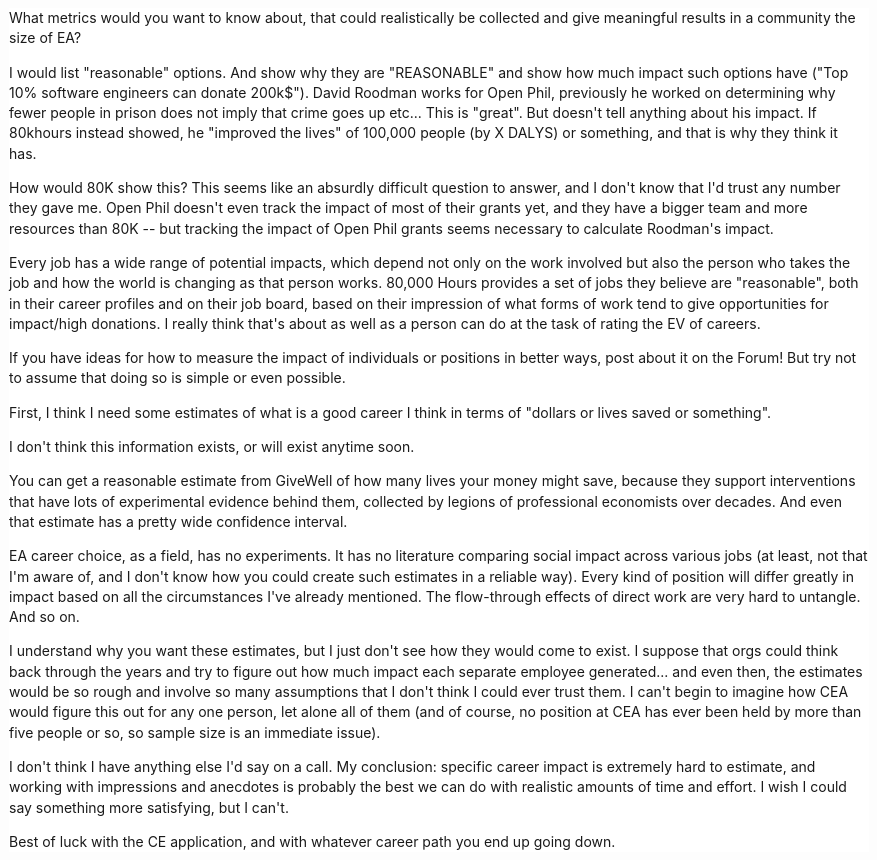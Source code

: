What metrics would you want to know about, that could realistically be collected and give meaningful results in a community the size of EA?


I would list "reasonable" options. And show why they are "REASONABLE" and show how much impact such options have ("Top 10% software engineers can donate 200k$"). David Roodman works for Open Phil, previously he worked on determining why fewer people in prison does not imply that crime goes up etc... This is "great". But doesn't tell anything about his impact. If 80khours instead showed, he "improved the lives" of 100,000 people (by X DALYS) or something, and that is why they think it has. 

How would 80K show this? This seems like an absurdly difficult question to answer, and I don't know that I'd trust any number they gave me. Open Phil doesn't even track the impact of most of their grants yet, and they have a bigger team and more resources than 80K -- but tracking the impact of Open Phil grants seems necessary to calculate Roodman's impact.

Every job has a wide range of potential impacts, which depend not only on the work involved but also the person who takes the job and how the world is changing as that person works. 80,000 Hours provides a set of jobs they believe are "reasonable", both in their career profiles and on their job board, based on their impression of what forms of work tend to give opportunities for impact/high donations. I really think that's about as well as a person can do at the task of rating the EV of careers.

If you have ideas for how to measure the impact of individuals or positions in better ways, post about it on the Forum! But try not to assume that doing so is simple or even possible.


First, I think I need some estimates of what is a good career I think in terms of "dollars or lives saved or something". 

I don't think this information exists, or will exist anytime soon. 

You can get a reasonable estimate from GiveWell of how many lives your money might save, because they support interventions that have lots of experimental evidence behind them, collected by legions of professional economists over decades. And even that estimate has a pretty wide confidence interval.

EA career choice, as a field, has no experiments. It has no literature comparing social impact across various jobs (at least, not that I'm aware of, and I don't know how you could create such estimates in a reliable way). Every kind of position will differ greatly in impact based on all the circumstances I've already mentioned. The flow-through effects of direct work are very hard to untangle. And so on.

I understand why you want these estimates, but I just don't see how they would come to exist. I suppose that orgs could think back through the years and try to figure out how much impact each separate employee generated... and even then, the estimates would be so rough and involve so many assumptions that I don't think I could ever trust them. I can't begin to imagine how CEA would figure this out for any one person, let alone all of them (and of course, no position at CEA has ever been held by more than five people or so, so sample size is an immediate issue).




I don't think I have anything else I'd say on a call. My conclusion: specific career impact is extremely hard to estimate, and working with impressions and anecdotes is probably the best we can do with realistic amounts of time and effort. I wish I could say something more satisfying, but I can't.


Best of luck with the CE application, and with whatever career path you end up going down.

═══

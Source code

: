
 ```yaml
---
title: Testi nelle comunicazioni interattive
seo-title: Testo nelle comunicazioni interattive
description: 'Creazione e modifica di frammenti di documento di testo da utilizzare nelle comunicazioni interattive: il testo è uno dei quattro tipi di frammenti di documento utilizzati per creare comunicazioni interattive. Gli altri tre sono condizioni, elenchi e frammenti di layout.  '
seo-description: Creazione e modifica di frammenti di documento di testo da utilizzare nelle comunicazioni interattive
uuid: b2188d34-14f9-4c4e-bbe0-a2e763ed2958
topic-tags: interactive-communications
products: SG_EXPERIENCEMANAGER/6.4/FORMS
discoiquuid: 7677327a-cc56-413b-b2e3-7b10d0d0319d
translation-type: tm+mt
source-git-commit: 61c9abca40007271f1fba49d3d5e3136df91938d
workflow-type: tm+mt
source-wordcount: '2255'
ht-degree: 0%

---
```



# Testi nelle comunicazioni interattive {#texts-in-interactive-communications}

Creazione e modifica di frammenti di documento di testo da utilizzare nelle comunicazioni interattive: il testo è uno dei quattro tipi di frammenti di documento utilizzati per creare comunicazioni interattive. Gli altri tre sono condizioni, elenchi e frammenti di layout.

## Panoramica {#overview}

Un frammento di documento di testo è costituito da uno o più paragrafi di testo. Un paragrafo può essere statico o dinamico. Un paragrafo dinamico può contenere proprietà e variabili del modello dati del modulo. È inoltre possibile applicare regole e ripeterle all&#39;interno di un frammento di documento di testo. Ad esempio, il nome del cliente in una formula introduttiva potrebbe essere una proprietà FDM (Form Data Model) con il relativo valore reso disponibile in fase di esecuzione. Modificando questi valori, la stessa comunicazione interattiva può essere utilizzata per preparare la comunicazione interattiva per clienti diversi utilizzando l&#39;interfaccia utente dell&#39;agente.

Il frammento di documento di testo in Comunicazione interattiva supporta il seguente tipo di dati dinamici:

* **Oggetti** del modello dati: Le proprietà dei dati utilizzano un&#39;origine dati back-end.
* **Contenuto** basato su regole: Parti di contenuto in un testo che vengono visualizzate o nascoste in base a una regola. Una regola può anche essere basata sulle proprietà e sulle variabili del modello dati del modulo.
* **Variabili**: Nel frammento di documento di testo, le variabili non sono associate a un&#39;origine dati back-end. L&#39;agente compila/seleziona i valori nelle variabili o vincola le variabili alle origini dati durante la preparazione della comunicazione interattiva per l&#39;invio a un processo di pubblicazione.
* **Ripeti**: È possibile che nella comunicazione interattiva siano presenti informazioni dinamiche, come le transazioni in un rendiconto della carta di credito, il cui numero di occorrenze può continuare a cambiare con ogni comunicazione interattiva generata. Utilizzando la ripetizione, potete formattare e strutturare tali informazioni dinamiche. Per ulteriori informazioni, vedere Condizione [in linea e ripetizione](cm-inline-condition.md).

═══

• _Exercise description_
Above are the records; repeat exactly the lines from the one holding "I would list" down to the one holding "Every job has", end lines included.

• _Final answer_
I would list "reasonable" options. And show why they are "REASONABLE" and show how much impact such options have ("Top 10% software engineers can donate 200k$"). David Roodman works for Open Phil, previously he worked on determining why fewer people in prison does not imply that crime goes up etc... This is "great". But doesn't tell anything about his impact. If 80khours instead showed, he "improved the lives" of 100,000 people (by X DALYS) or something, and that is why they think it has. 

How would 80K show this? This seems like an absurdly difficult question to answer, and I don't know that I'd trust any number they gave me. Open Phil doesn't even track the impact of most of their grants yet, and they have a bigger team and more resources than 80K -- but tracking the impact of Open Phil grants seems necessary to calculate Roodman's impact.

Every job has a wide range of potential impacts, which depend not only on the work involved but also the person who takes the job and how the world is changing as that person works. 80,000 Hours provides a set of jobs they believe are "reasonable", both in their career profiles and on their job board, based on their impression of what forms of work tend to give opportunities for impact/high donations. I really think that's about as well as a person can do at the task of rating the EV of careers.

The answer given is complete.